### Action item
All of the data should be copied exactly, with the pictures left out.

### Saved data entries

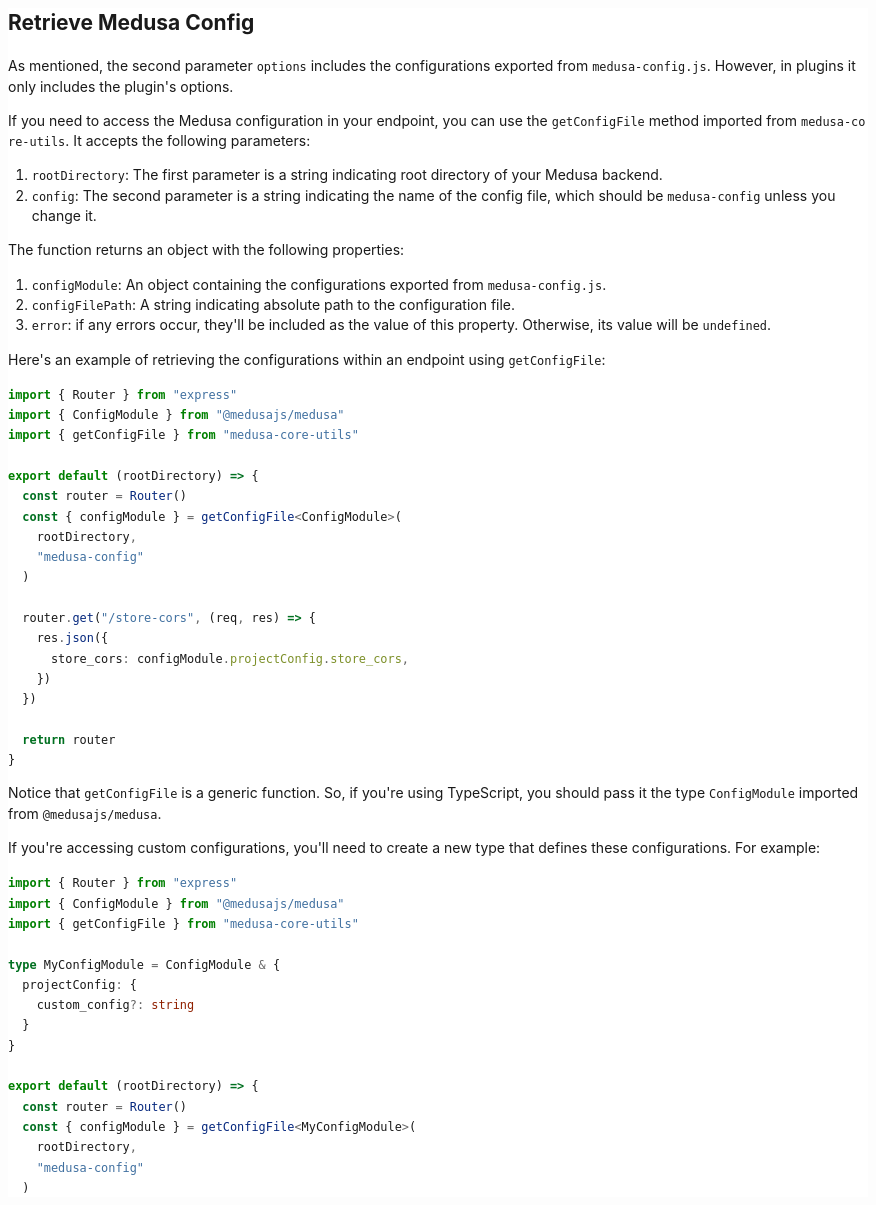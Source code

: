 ## Retrieve Medusa Config

As mentioned, the second parameter `options` includes the configurations exported from `medusa-config.js`. However, in plugins it only includes the plugin's options.

If you need to access the Medusa configuration in your endpoint, you can use the `getConfigFile` method imported from `medusa-core-utils`. It accepts the following parameters:

1. `rootDirectory`: The first parameter is a string indicating root directory of your Medusa backend.
2. `config`: The second parameter is a string indicating the name of the config file, which should be `medusa-config` unless you change it.

The function returns an object with the following properties:

1. `configModule`: An object containing the configurations exported from `medusa-config.js`.
2. `configFilePath`: A string indicating absolute path to the configuration file.
3. `error`: if any errors occur, they'll be included as the value of this property. Otherwise, its value will be `undefined`.

Here's an example of retrieving the configurations within an endpoint using `getConfigFile`:

```ts title=src/api/index.ts
import { Router } from "express"
import { ConfigModule } from "@medusajs/medusa"
import { getConfigFile } from "medusa-core-utils"

export default (rootDirectory) => {
  const router = Router()
  const { configModule } = getConfigFile<ConfigModule>(
    rootDirectory,
    "medusa-config"
  )

  router.get("/store-cors", (req, res) => {
    res.json({
      store_cors: configModule.projectConfig.store_cors,
    })
  })

  return router
}
```

Notice that `getConfigFile` is a generic function. So, if you're using TypeScript, you should pass it the type `ConfigModule` imported from `@medusajs/medusa`.

If you're accessing custom configurations, you'll need to create a new type that defines these configurations. For example:

```ts title=src/api/index.ts
import { Router } from "express"
import { ConfigModule } from "@medusajs/medusa"
import { getConfigFile } from "medusa-core-utils"

type MyConfigModule = ConfigModule & {
  projectConfig: {
    custom_config?: string
  }
}

export default (rootDirectory) => {
  const router = Router()
  const { configModule } = getConfigFile<MyConfigModule>(
    rootDirectory,
    "medusa-config"
  )

```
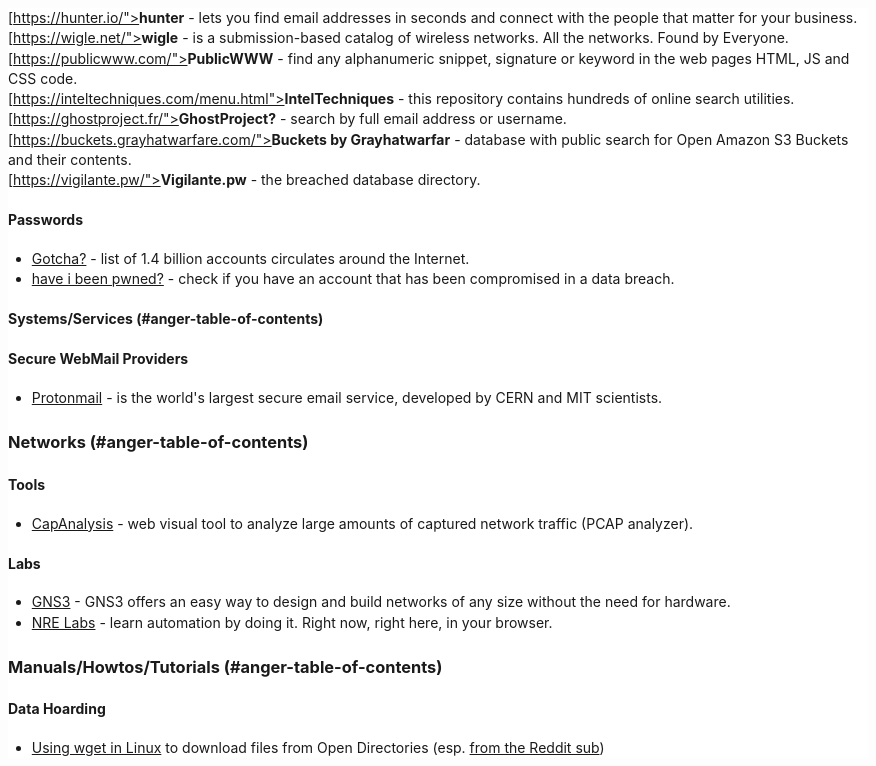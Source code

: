  [https://hunter.io/"><b>hunter</b></a> - lets you find email addresses in seconds and connect with the people that matter for your business.<br>
 [https://wigle.net/"><b>wigle</b></a> - is a submission-based catalog of wireless networks. All the networks. Found by Everyone.<br>
 [https://publicwww.com/"><b>PublicWWW</b></a> - find any alphanumeric snippet, signature or keyword in the web pages HTML, JS and CSS code.<br>
 [https://inteltechniques.com/menu.html"><b>IntelTechniques</b></a> - this repository contains hundreds of online search utilities.<br>
 [https://ghostproject.fr/"><b>GhostProject?</b></a> - search by full email address or username. <br>
 [https://buckets.grayhatwarfare.com/"><b>Buckets by Grayhatwarfar</b></a> - database with public search for Open Amazon S3 Buckets and their contents.<br>
 [https://vigilante.pw/"><b>Vigilante.pw</b></a> - the breached database directory.<br>


#### Passwords

- [Gotcha?](https://gotcha.pw/) - list of 1.4 billion accounts circulates around the Internet.
- [have i been pwned?](ttps://haveibeenpwned.com/) - check if you have an account that has been compromised in a data breach.




#### Systems/Services (#anger-table-of-contents)



#### Secure WebMail Providers

- [Protonmail](https://protonmail.com/) - is the world's largest secure email service, developed by CERN and MIT scientists.



### Networks (#anger-table-of-contents)

#### Tools

- [CapAnalysis](https://www.capanalysis.net/ca/) - web visual tool to analyze large amounts of captured network traffic (PCAP analyzer).


#### Labs

- [GNS3](https://www.gns3.com/) - GNS3 offers an easy way to design and build networks of any size without the need for hardware.
- [NRE Labs](https://labs.networkreliability.engineering/) - learn automation by doing it. Right now, right here, in your browser.


### Manuals/Howtos/Tutorials (#anger-table-of-contents)

#### Data Hoarding

- [Using wget in Linux](https://www.gnu.org/software/wget/manual/wget.pdf) to download files from Open Directories (esp. [from the Reddit sub](https://www.reddit.com/r/opendirectories/))

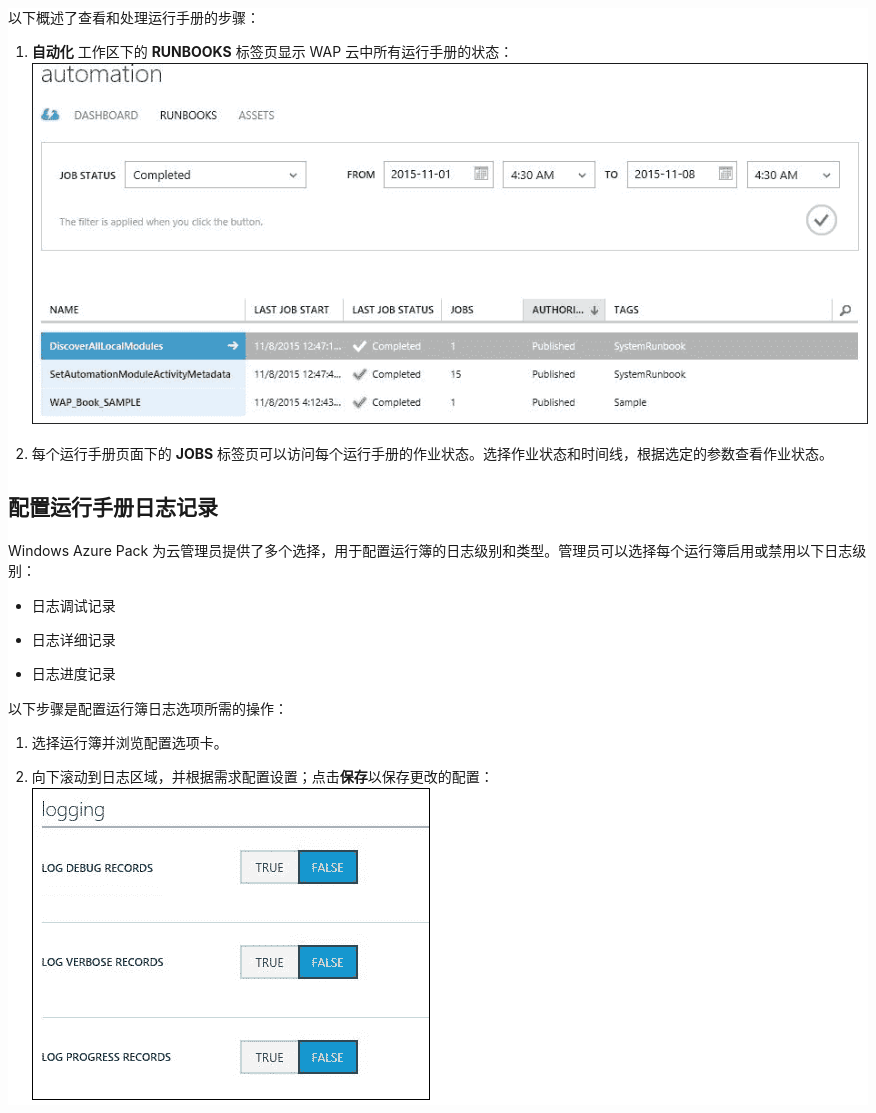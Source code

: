 以下概述了查看和处理运行手册的步骤：

1.  **自动化** 工作区下的 **RUNBOOKS** 标签页显示 WAP 云中所有运行手册的状态：![处理作业](img/00271.jpeg)

1.  每个运行手册页面下的 **JOBS** 标签页可以访问每个运行手册的作业状态。选择作业状态和时间线，根据选定的参数查看作业状态。

## 配置运行手册日志记录

Windows Azure Pack 为云管理员提供了多个选择，用于配置运行簿的日志级别和类型。管理员可以选择每个运行簿启用或禁用以下日志级别：

+   日志调试记录

+   日志详细记录

+   日志进度记录

以下步骤是配置运行簿日志选项所需的操作：

1.  选择运行簿并浏览配置选项卡。

1.  向下滚动到日志区域，并根据需求配置设置；点击**保存**以保存更改的配置：![配置运行簿日志](img/00272.jpeg)
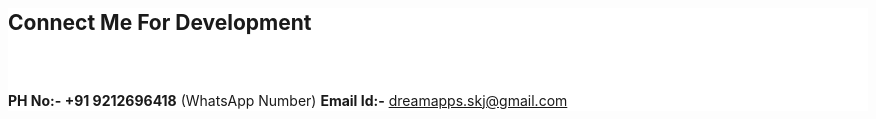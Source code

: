 





## Connect Me For Development
<br>

**PH No:- +91 9212696418** (WhatsApp Number)
**Email Id:-** dreamapps.skj@gmail.com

### Written answer
Source code

: ## Retrieve Medusa Config

As mentioned, the second parameter `options` includes the configurations exported from `medusa-config.js`. However, in plugins it only includes the plugin's options.

If you need to access the Medusa configuration in your endpoint, you can use the `getConfigFile` method imported from `medusa-core-utils`. It accepts the following parameters:

1. `rootDirectory`: The first parameter is a string indicating root directory of your Medusa backend.
2. `config`: The second parameter is a string indicating the name of the config file, which should be `medusa-config` unless you change it.

The function returns an object with the following properties:

1. `configModule`: An object containing the configurations exported from `medusa-config.js`.
2. `configFilePath`: A string indicating absolute path to the configuration file.
3. `error`: if any errors occur, they'll be included as the value of this property. Otherwise, its value will be `undefined`.

Here's an example of retrieving the configurations within an endpoint using `getConfigFile`:

```ts title=src/api/index.ts
import { Router } from "express"
import { ConfigModule } from "@medusajs/medusa"
import { getConfigFile } from "medusa-core-utils"

export default (rootDirectory) => {
  const router = Router()
  const { configModule } = getConfigFile<ConfigModule>(
    rootDirectory,
    "medusa-config"
  )

  router.get("/store-cors", (req, res) => {
    res.json({
      store_cors: configModule.projectConfig.store_cors,
    })
  })

  return router
}
```

Notice that `getConfigFile` is a generic function. So, if you're using TypeScript, you should pass it the type `ConfigModule` imported from `@medusajs/medusa`.

If you're accessing custom configurations, you'll need to create a new type that defines these configurations. For example:

```ts title=src/api/index.ts
import { Router } from "express"
import { ConfigModule } from "@medusajs/medusa"
import { getConfigFile } from "medusa-core-utils"

type MyConfigModule = ConfigModule & {
  projectConfig: {
    custom_config?: string
  }
}

export default (rootDirectory) => {
  const router = Router()
  const { configModule } = getConfigFile<MyConfigModule>(
    rootDirectory,
    "medusa-config"
  )

```
Source code

:  [https://hunter.io/"><b>hunter</b></a> - lets you find email addresses in seconds and connect with the people that matter for your business.<br>
 [https://wigle.net/"><b>wigle</b></a> - is a submission-based catalog of wireless networks. All the networks. Found by Everyone.<br>
 [https://publicwww.com/"><b>PublicWWW</b></a> - find any alphanumeric snippet, signature or keyword in the web pages HTML, JS and CSS code.<br>
 [https://inteltechniques.com/menu.html"><b>IntelTechniques</b></a> - this repository contains hundreds of online search utilities.<br>
 [https://ghostproject.fr/"><b>GhostProject?</b></a> - search by full email address or username. <br>
 [https://buckets.grayhatwarfare.com/"><b>Buckets by Grayhatwarfar</b></a> - database with public search for Open Amazon S3 Buckets and their contents.<br>
 [https://vigilante.pw/"><b>Vigilante.pw</b></a> - the breached database directory.<br>


#### Passwords

- [Gotcha?](https://gotcha.pw/) - list of 1.4 billion accounts circulates around the Internet.
- [have i been pwned?](ttps://haveibeenpwned.com/) - check if you have an account that has been compromised in a data breach.




#### Systems/Services (#anger-table-of-contents)



#### Secure WebMail Providers

- [Protonmail](https://protonmail.com/) - is the world's largest secure email service, developed by CERN and MIT scientists.



### Networks (#anger-table-of-contents)

#### Tools

- [CapAnalysis](https://www.capanalysis.net/ca/) - web visual tool to analyze large amounts of captured network traffic (PCAP analyzer).


#### Labs

- [GNS3](https://www.gns3.com/) - GNS3 offers an easy way to design and build networks of any size without the need for hardware.
- [NRE Labs](https://labs.networkreliability.engineering/) - learn automation by doing it. Right now, right here, in your browser.


### Manuals/Howtos/Tutorials (#anger-table-of-contents)

#### Data Hoarding

- [Using wget in Linux](https://www.gnu.org/software/wget/manual/wget.pdf) to download files from Open Directories (esp. [from the Reddit sub](https://www.reddit.com/r/opendirectories/))

Source code

: 以下概述了查看和处理运行手册的步骤：

1.  **自动化** 工作区下的 **RUNBOOKS** 标签页显示 WAP 云中所有运行手册的状态：![处理作业](img/00271.jpeg)

1.  每个运行手册页面下的 **JOBS** 标签页可以访问每个运行手册的作业状态。选择作业状态和时间线，根据选定的参数查看作业状态。

## 配置运行手册日志记录

Windows Azure Pack 为云管理员提供了多个选择，用于配置运行簿的日志级别和类型。管理员可以选择每个运行簿启用或禁用以下日志级别：

+   日志调试记录

+   日志详细记录

+   日志进度记录

以下步骤是配置运行簿日志选项所需的操作：

1.  选择运行簿并浏览配置选项卡。

1.  向下滚动到日志区域，并根据需求配置设置；点击**保存**以保存更改的配置：![配置运行簿日志](img/00272.jpeg)
Source code

: 





## Connect Me For Development
<br>

**PH No:- +91 9212696418** (WhatsApp Number)
**Email Id:-** dreamapps.skj@gmail.com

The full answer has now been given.